The issues involved in the discussion so far also throw up conceptual wrongheadedness about mixing up citizenship with religion. The clearly visible communal slant in the approach of the powers-that-be can be seen from the fact that Mr Sarma, who is the coordinator for the BJP for all of the northeast, has rejected the draft NRC for Assam got ready by August 31 at the behest of the Supreme Court. The draft document identifies 19 lakh people in Assam as foreigners.
The Assam BJP leader’s rejection of the NRC draft is on account of the fact that the document questions the citizenship status of a large number of Hindus too, and not just Muslims of Bangladesh background, who were the BJP’s intended target. Evidently, putting the citizenship status of the majority Hindu community under the scanner can place the BJP’s plan to entrench itself in the important border state of Assam and the Northeast at grave risk.
Mr Sarma announced his rejection at a press conference on Wednesday where he also called for compiling an NRC for the whole country, and doing the Assam NRC all over again alongside that for rest of India, without regard for the fact that the present NRC draft was got ready under a Supreme Court deadline at the cost of great human suffering.
Shortly after Mr Sarma’s news conference, the Union home minister echoed the Assam leader’s thoughts during Question Hour in the Rajya Sabha, making it amply clear that Assam is leading the Centre by the nose on this critical matter which can have the effect of creating a social upheaval in the country.
While Mr Shah, as the home minister, has now formally announced a NRC for the whole country on the floor of Parliament — after indicating this for the past couple of months at election rallies and from other public forums — it is curious that in the Lok Sabha in December last year, in reply to a question, the Union home ministry had categorically stated, “The exercise to update NRC 1951 is being conducted under the special provisions in respect of State of Assam under the Citizenship Act, 1955 and the Citizenship Rules, 2003. At present there is no proposal to extend the National Register of Citizens to states other than Assam.”
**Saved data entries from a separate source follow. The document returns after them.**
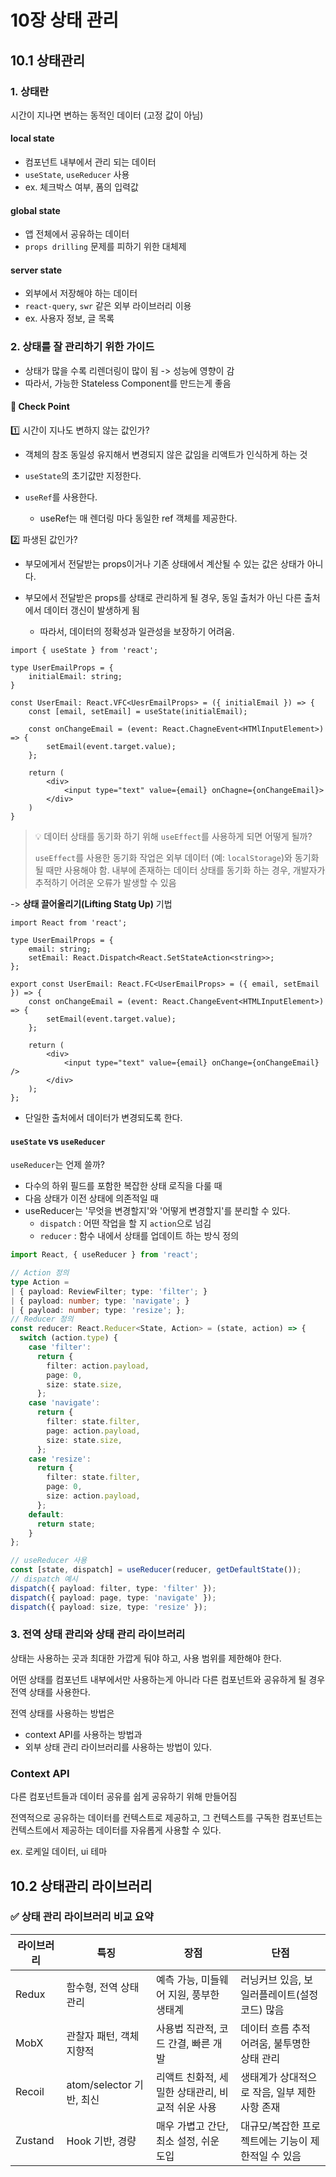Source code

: # 10장 상태 관리

## 10.1 상태관리

### 1. 상태란

시간이 지나면 변하는 동적인 데이터 (고정 값이 아님)

#### local state

- 컴포넌트 내부에서 관리 되는 데이터
- `useState`, `useReducer` 사용
- ex. 체크박스 여부, 폼의 입력값

#### global state

- 앱 전체에서 공유하는 데이터
- `props drilling` 문제를 피하기 위한 대체제

#### server state

- 외부에서 저장해야 하는 데이터
- `react-query`, `swr` 같은 외부 라이브러리 이용
- ex. 사용자 정보, 글 목록


### 2. 상태를 잘 관리하기 위한 가이드

- 상태가 많을 수록 리렌더링이 많이 됨 -> 성능에 영향이 감
- 따라서, 가능한 Stateless Component를 만드는게 좋음

#### 🏁 Check Point

1️⃣ 시간이 지나도 변하지 않는 값인가? 

- 객체의 참조 동일성 유지해서 변경되지 않은 값임을 리액트가 인식하게 하는 것

- `useState`의 초기값만 지정한다.

- `useRef`를 사용한다.
    - useRef는 매 렌더링 마다 동일한 ref 객체를 제공한다.

2️⃣ 파생된 값인가?

- 부모에게서 전달받는 props이거나 기존 상태에서 계산될 수 있는 값은 상태가 아니다.

- 부모에서 전달받은 props를 상태로 관리하게 될 경우, 동일 출처가 아닌 다른 출처에서 데이터 갱신이 발생하게 됨
  - 따라서, 데이터의 정확성과 일관성을 보장하기 어려움.


```tsx
import { useState } from 'react';

type UserEmailProps = {
    initialEmail: string;
}

const UserEmail: React.VFC<UesrEmailProps> = ({ initialEmail }) => {
    const [email, setEmail] = useState(initialEmail);

    const onChangeEmail = (event: React.ChagneEvent<HTMlInputElement>) => {
        setEmail(event.target.value);
    };

    return (
        <div>
            <input type="text" value={email} onChagne={onChangeEmail}>
        </div>
    )
}

```

> 💡 데이터 상태를 동기화 하기 위해 `useEffect`를 사용하게 되면 어떻게 될까?
>
> `useEffect`를 사용한 동기화 작업은 외부 데이터 (예: `localStorage`)와 동기화 될 때만 사용해야 함.
> 내부에 존재하는 데이터 상태를 동기화 하는 경우, 개발자가 추적하기 어려운 오류가 발생할 수 있음

-> **상태 끌어올리기(Lifting Statg Up)** 기법 

```tsx
import React from 'react';

type UserEmailProps = {
    email: string;
    setEmail: React.Dispatch<React.SetStateAction<string>>;
};

export const UserEmail: React.FC<UserEmailProps> = ({ email, setEmail }) => {
    const onChangeEmail = (event: React.ChangeEvent<HTMLInputElement>) => {
        setEmail(event.target.value);
    };

    return (
        <div>
            <input type="text" value={email} onChange={onChangeEmail} />
        </div>
    );
};

```
- 단일한 출처에서 데이터가 변경되도록 한다.

#### `useState` vs `useReducer`

`useReducer`는 언제 쓸까?
- 다수의 하위 필드를 포함한 복잡한 상태 로직을 다룰 때
- 다음 상태가 이전 상태에 의존적일 때
- useReducer는 '무엇을 변경할지'와 '어떻게 변경할지'를 분리할 수 있다.
    - `dispatch` : 어떤 작업을 할 지 `action`으로 넘김
    - `reducer` : 함수 내에서 상태를 업데이트 하는 방식 정의

```ts
import React, { useReducer } from 'react';

// Action 정의
type Action =
| { payload: ReviewFilter; type: 'filter'; }
| { payload: number; type: 'navigate'; }
| { payload: number; type: 'resize'; };
// Reducer 정의
const reducer: React.Reducer<State, Action> = (state, action) => {
  switch (action.type) {
    case 'filter':
      return {
        filter: action.payload,
        page: 0,
        size: state.size,
      };
    case 'navigate':
      return {
        filter: state.filter,
        page: action.payload,
        size: state.size,
      };
    case 'resize':
      return {
        filter: state.filter,
        page: 0,
        size: action.payload,
      };
    default:
      return state;
    }
};

// useReducer 사용
const [state, dispatch] = useReducer(reducer, getDefaultState());
// dispatch 예시
dispatch({ payload: filter, type: 'filter' });
dispatch({ payload: page, type: 'navigate' });
dispatch({ payload: size, type: 'resize' });

```

### 3. 전역 상태 관리와 상태 관리 라이브러리

상태는 사용하는 곳과 최대한 가깝게 둬야 하고, 사용 범위를 제한해야 한다.

어떤 상태를 컴포넌트 내부에서만 사용하는게 아니라 다른 컴포넌트와 공유하게 될 경우 전역 상태를 사용한다.

전역 상태를 사용하는 방법은
- context API를 사용하는 방법과
- 외부 상태 관리 라이브러리를 사용하는 방법이 있다.

### Context API

다른 컴포넌트들과 데이터 공유를 쉽게 공유하기 위해 만들어짐

전역적으로 공유하는 데이터를 컨텍스트로 제공하고,
그 컨텍스트를 구독한 컴포넌트는 컨텍스트에서 제공하는 데이터를 자유롭게 사용할 수 있다.

ex. 로케일 데이터, ui 테마

## 10.2 상태관리 라이브러리

### ✅ 상태 관리 라이브러리 비교 요약

| 라이브러리 | 특징                        | 장점                                             | 단점                                               |
|------------|-----------------------------|--------------------------------------------------|----------------------------------------------------|
| Redux      | 함수형, 전역 상태 관리      | 예측 가능, 미들웨어 지원, 풍부한 생태계           | 러닝커브 있음, 보일러플레이트(설정 코드) 많음       |
| MobX       | 관찰자 패턴, 객체지향적     | 사용법 직관적, 코드 간결, 빠른 개발               | 데이터 흐름 추적 어려움, 불투명한 상태 관리         |
| Recoil     | atom/selector 기반, 최신    | 리액트 친화적, 세밀한 상태관리, 비교적 쉬운 사용  | 생태계가 상대적으로 작음, 일부 제한 사항 존재        |
| Zustand    | Hook 기반, 경량             | 매우 가볍고 간단, 최소 설정, 쉬운 도입            | 대규모/복잡한 프로젝트에는 기능이 제한적일 수 있음  |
The sea change in the government’s thinking since December 2018 on the subject of NRC is glaring. It bears a close resemblance to the decision of the Delhi Sultanate ruler Muhammand bin Tughlaq’s decision to move his capital from Delhi to Daulatabad in the Deccan and then back to Delhi right after the massive move had been accomplished. After the BJP’s return to power in 2019 with an improved mandate, this is ideology at work.